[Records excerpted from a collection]
::::
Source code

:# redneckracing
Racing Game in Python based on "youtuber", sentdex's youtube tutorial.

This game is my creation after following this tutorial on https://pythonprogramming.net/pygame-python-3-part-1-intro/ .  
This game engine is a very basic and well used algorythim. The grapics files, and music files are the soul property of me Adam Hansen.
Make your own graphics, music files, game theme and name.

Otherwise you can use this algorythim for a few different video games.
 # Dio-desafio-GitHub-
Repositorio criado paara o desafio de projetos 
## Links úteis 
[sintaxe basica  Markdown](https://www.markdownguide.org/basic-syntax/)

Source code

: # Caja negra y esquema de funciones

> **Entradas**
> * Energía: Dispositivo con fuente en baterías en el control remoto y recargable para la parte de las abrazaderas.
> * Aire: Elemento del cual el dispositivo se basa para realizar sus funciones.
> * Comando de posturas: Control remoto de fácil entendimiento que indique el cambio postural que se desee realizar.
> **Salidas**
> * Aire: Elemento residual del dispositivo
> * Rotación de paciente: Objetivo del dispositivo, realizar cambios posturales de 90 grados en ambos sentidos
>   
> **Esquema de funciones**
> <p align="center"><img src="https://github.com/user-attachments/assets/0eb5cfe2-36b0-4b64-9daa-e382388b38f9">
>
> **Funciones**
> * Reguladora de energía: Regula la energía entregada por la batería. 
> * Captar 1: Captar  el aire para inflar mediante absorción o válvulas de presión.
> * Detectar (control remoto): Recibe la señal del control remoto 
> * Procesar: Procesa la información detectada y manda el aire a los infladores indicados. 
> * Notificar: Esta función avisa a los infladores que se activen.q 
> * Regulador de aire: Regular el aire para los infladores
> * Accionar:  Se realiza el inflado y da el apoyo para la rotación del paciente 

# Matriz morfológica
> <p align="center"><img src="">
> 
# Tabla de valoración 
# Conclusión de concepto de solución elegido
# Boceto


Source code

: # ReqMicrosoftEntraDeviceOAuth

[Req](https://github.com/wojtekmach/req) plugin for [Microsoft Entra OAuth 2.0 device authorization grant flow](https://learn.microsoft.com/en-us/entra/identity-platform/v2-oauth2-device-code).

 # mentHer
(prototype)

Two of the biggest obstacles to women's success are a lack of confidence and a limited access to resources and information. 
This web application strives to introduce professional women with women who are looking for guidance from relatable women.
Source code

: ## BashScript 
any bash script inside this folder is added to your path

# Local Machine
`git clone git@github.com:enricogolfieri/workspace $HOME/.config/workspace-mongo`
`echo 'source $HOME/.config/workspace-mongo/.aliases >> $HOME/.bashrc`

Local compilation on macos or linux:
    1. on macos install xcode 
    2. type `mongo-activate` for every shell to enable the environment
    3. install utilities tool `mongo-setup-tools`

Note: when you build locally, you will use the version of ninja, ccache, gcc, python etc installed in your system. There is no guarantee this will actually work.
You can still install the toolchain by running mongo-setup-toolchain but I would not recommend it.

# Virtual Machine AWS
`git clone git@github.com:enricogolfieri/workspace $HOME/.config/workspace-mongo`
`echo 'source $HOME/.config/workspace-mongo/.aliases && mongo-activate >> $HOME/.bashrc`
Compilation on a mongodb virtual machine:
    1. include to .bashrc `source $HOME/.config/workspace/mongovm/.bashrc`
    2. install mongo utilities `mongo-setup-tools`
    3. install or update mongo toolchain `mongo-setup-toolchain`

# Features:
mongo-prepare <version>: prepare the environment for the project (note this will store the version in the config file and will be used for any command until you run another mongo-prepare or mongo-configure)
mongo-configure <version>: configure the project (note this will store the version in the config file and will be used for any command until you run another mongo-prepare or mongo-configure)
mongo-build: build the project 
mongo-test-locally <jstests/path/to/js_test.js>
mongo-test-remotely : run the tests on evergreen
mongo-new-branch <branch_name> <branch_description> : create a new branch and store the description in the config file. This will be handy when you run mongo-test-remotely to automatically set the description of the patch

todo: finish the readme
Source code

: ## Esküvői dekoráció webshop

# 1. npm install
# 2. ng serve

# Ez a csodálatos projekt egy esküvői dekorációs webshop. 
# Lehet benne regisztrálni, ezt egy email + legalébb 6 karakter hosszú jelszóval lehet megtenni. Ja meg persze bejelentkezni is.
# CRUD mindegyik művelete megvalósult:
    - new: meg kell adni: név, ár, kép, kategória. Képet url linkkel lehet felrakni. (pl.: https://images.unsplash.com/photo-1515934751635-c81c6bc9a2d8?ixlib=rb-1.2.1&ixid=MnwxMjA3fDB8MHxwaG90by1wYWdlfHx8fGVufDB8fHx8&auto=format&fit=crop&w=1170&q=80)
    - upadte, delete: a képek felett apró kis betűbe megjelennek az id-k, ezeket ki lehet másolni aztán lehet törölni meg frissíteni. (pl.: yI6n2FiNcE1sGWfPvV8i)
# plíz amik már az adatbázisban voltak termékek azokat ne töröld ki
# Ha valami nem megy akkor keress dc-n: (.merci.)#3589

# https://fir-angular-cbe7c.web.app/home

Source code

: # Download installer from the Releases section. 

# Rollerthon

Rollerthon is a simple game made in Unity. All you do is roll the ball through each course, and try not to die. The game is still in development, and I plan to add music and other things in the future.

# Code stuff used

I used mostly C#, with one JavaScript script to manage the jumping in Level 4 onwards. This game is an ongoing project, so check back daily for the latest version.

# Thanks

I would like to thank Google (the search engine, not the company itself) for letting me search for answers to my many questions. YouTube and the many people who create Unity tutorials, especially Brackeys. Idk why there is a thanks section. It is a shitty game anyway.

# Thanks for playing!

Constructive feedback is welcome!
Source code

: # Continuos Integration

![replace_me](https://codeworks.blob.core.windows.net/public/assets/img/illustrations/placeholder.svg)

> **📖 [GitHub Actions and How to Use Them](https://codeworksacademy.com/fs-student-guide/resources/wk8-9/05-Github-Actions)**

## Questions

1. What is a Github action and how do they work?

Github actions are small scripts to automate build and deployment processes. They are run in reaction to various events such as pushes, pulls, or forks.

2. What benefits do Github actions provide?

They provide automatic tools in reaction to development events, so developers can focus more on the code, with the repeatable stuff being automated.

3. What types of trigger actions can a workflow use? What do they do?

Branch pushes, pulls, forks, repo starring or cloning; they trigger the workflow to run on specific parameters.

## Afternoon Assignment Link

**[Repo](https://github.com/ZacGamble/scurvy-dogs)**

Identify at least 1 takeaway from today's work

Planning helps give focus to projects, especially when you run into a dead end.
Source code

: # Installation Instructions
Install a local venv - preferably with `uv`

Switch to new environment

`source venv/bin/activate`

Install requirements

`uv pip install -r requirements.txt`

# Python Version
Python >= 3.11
::::
* Work to complete: Write every entry out again exactly.

* Result for this task:
Source code

:# redneckracing
Racing Game in Python based on "youtuber", sentdex's youtube tutorial.

This game is my creation after following this tutorial on https://pythonprogramming.net/pygame-python-3-part-1-intro/ .  
This game engine is a very basic and well used algorythim. The grapics files, and music files are the soul property of me Adam Hansen.
Make your own graphics, music files, game theme and name.

Otherwise you can use this algorythim for a few different video games.
 # Dio-desafio-GitHub-
Repositorio criado paara o desafio de projetos 
## Links úteis 
[sintaxe basica  Markdown](https://www.markdownguide.org/basic-syntax/)

Source code

: # Caja negra y esquema de funciones

> **Entradas**
> * Energía: Dispositivo con fuente en baterías en el control remoto y recargable para la parte de las abrazaderas.
> * Aire: Elemento del cual el dispositivo se basa para realizar sus funciones.
> * Comando de posturas: Control remoto de fácil entendimiento que indique el cambio postural que se desee realizar.
> **Salidas**
> * Aire: Elemento residual del dispositivo
> * Rotación de paciente: Objetivo del dispositivo, realizar cambios posturales de 90 grados en ambos sentidos
>   
> **Esquema de funciones**
> <p align="center"><img src="https://github.com/user-attachments/assets/0eb5cfe2-36b0-4b64-9daa-e382388b38f9">
>
> **Funciones**
> * Reguladora de energía: Regula la energía entregada por la batería. 
> * Captar 1: Captar  el aire para inflar mediante absorción o válvulas de presión.
> * Detectar (control remoto): Recibe la señal del control remoto 
> * Procesar: Procesa la información detectada y manda el aire a los infladores indicados. 
> * Notificar: Esta función avisa a los infladores que se activen.q 
> * Regulador de aire: Regular el aire para los infladores
> * Accionar:  Se realiza el inflado y da el apoyo para la rotación del paciente 

# Matriz morfológica
> <p align="center"><img src="">
> 
# Tabla de valoración 
# Conclusión de concepto de solución elegido
# Boceto


Source code

: # ReqMicrosoftEntraDeviceOAuth

[Req](https://github.com/wojtekmach/req) plugin for [Microsoft Entra OAuth 2.0 device authorization grant flow](https://learn.microsoft.com/en-us/entra/identity-platform/v2-oauth2-device-code).

 # mentHer
(prototype)

Two of the biggest obstacles to women's success are a lack of confidence and a limited access to resources and information. 
This web application strives to introduce professional women with women who are looking for guidance from relatable women.
Source code

: ## BashScript 
any bash script inside this folder is added to your path

# Local Machine
`git clone git@github.com:enricogolfieri/workspace $HOME/.config/workspace-mongo`
`echo 'source $HOME/.config/workspace-mongo/.aliases >> $HOME/.bashrc`

Local compilation on macos or linux:
    1. on macos install xcode 
    2. type `mongo-activate` for every shell to enable the environment
    3. install utilities tool `mongo-setup-tools`

Note: when you build locally, you will use the version of ninja, ccache, gcc, python etc installed in your system. There is no guarantee this will actually work.
You can still install the toolchain by running mongo-setup-toolchain but I would not recommend it.

# Virtual Machine AWS
`git clone git@github.com:enricogolfieri/workspace $HOME/.config/workspace-mongo`
`echo 'source $HOME/.config/workspace-mongo/.aliases && mongo-activate >> $HOME/.bashrc`
Compilation on a mongodb virtual machine:
    1. include to .bashrc `source $HOME/.config/workspace/mongovm/.bashrc`
    2. install mongo utilities `mongo-setup-tools`
    3. install or update mongo toolchain `mongo-setup-toolchain`

# Features:
mongo-prepare <version>: prepare the environment for the project (note this will store the version in the config file and will be used for any command until you run another mongo-prepare or mongo-configure)
mongo-configure <version>: configure the project (note this will store the version in the config file and will be used for any command until you run another mongo-prepare or mongo-configure)
mongo-build: build the project 
mongo-test-locally <jstests/path/to/js_test.js>
mongo-test-remotely : run the tests on evergreen
mongo-new-branch <branch_name> <branch_description> : create a new branch and store the description in the config file. This will be handy when you run mongo-test-remotely to automatically set the description of the patch

todo: finish the readme
Source code

: ## Esküvői dekoráció webshop

# 1. npm install
# 2. ng serve

# Ez a csodálatos projekt egy esküvői dekorációs webshop. 
# Lehet benne regisztrálni, ezt egy email + legalébb 6 karakter hosszú jelszóval lehet megtenni. Ja meg persze bejelentkezni is.
# CRUD mindegyik művelete megvalósult:
    - new: meg kell adni: név, ár, kép, kategória. Képet url linkkel lehet felrakni. (pl.: https://images.unsplash.com/photo-1515934751635-c81c6bc9a2d8?ixlib=rb-1.2.1&ixid=MnwxMjA3fDB8MHxwaG90by1wYWdlfHx8fGVufDB8fHx8&auto=format&fit=crop&w=1170&q=80)
    - upadte, delete: a képek felett apró kis betűbe megjelennek az id-k, ezeket ki lehet másolni aztán lehet törölni meg frissíteni. (pl.: yI6n2FiNcE1sGWfPvV8i)
# plíz amik már az adatbázisban voltak termékek azokat ne töröld ki
# Ha valami nem megy akkor keress dc-n: (.merci.)#3589

# https://fir-angular-cbe7c.web.app/home

Source code

: # Download installer from the Releases section. 

# Rollerthon

Rollerthon is a simple game made in Unity. All you do is roll the ball through each course, and try not to die. The game is still in development, and I plan to add music and other things in the future.

# Code stuff used

I used mostly C#, with one JavaScript script to manage the jumping in Level 4 onwards. This game is an ongoing project, so check back daily for the latest version.

# Thanks

I would like to thank Google (the search engine, not the company itself) for letting me search for answers to my many questions. YouTube and the many people who create Unity tutorials, especially Brackeys. Idk why there is a thanks section. It is a shitty game anyway.

# Thanks for playing!

Constructive feedback is welcome!
Source code

: # Continuos Integration

![replace_me](https://codeworks.blob.core.windows.net/public/assets/img/illustrations/placeholder.svg)

> **📖 [GitHub Actions and How to Use Them](https://codeworksacademy.com/fs-student-guide/resources/wk8-9/05-Github-Actions)**

## Questions

1. What is a Github action and how do they work?

Github actions are small scripts to automate build and deployment processes. They are run in reaction to various events such as pushes, pulls, or forks.

2. What benefits do Github actions provide?

They provide automatic tools in reaction to development events, so developers can focus more on the code, with the repeatable stuff being automated.

3. What types of trigger actions can a workflow use? What do they do?

Branch pushes, pulls, forks, repo starring or cloning; they trigger the workflow to run on specific parameters.

## Afternoon Assignment Link

**[Repo](https://github.com/ZacGamble/scurvy-dogs)**

Identify at least 1 takeaway from today's work

Planning helps give focus to projects, especially when you run into a dead end.
Source code

: # Installation Instructions
Install a local venv - preferably with `uv`

Switch to new environment

`source venv/bin/activate`

Install requirements

`uv pip install -r requirements.txt`

# Python Version
Python >= 3.11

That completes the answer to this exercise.